A healthy PLG product typically sees 30-50% activation. Below 20% is a signal that the product-led motion will not work until the activation problem is fixed. Above 50% means the self-serve funnel is working and attention can shift to deepening engagement.

Track it monthly by cohort, not as a rolling average. Cohort tracking shows whether recent changes to onboarding are actually improving activation or just looking like they are.

Time to value

How long it takes a new user to reach first value from the moment they sign up.

Shorter is almost always better. A product that delivers a clear value moment in the first session converts and retains better than one that takes days. Users who experience value quickly have higher motivation to return before they forget why they signed up.

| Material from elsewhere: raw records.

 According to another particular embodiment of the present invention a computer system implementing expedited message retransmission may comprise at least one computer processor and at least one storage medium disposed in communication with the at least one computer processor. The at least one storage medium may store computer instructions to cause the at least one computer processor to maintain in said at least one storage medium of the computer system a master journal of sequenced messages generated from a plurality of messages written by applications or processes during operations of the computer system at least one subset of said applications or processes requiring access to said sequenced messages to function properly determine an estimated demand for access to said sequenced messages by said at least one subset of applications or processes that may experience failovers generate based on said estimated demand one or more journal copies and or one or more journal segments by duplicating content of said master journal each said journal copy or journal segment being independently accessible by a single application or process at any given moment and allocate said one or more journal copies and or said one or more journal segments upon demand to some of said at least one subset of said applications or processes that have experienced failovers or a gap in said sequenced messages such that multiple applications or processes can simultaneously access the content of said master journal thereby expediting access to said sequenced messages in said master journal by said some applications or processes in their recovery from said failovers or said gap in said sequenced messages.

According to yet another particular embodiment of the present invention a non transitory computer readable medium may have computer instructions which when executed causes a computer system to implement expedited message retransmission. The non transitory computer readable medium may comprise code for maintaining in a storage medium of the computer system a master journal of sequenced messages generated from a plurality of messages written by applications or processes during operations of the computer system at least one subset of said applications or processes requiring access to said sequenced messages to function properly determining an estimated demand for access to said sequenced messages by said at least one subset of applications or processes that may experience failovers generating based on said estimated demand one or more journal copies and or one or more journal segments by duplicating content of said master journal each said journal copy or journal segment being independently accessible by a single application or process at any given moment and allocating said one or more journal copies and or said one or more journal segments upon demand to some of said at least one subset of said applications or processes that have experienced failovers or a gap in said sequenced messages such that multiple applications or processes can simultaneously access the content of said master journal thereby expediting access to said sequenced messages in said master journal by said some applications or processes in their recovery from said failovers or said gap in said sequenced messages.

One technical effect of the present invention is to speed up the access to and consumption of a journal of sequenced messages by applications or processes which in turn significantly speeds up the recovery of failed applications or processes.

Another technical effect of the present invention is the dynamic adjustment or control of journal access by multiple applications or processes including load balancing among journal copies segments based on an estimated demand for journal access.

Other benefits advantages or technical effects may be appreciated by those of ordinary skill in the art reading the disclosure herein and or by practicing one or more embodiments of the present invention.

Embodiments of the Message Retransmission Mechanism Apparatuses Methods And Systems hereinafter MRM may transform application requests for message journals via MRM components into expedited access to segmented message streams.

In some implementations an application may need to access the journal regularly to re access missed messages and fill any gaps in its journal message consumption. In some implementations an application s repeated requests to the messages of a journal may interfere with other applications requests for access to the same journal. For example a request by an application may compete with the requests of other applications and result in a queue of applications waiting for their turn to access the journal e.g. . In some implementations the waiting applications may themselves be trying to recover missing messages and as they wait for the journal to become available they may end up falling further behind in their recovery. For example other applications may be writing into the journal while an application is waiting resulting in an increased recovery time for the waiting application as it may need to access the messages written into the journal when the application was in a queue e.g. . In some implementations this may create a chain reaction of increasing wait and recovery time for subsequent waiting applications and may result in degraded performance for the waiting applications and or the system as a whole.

Measure it as the median time from signup to activation event completion. Track it alongside activation rate — a product can have a high activation rate with a slow time to value, which typically means users who stay through a long setup eventually find the product useful but many others drop off before completing it.

Product-qualified leads

A PQL is a user whose product behaviour signals purchase intent. The definition varies by product but typically involves reaching a certain level of engagement: invited multiple team members, hit a usage limit, used the product a certain number of times in a week.

PQLs are a more reliable signal of revenue potential than marketing-qualified leads because they are based on demonstrated product engagement rather than inferred interest. Sales teams that focus on PQLs close at higher rates and with shorter cycles than those working cold leads.

Define your PQL criteria based on behaviour that correlates with conversion. Do not define it as "anyone who signs up." Track the conversion rate from PQL to paid monthly. If it is not above 15-20%, your PQL definition is probably too broad.

Expansion revenue rate

In a healthy PLG product, existing customers grow. They add seats, upgrade to higher tiers, or move from self-serve to annual contracts.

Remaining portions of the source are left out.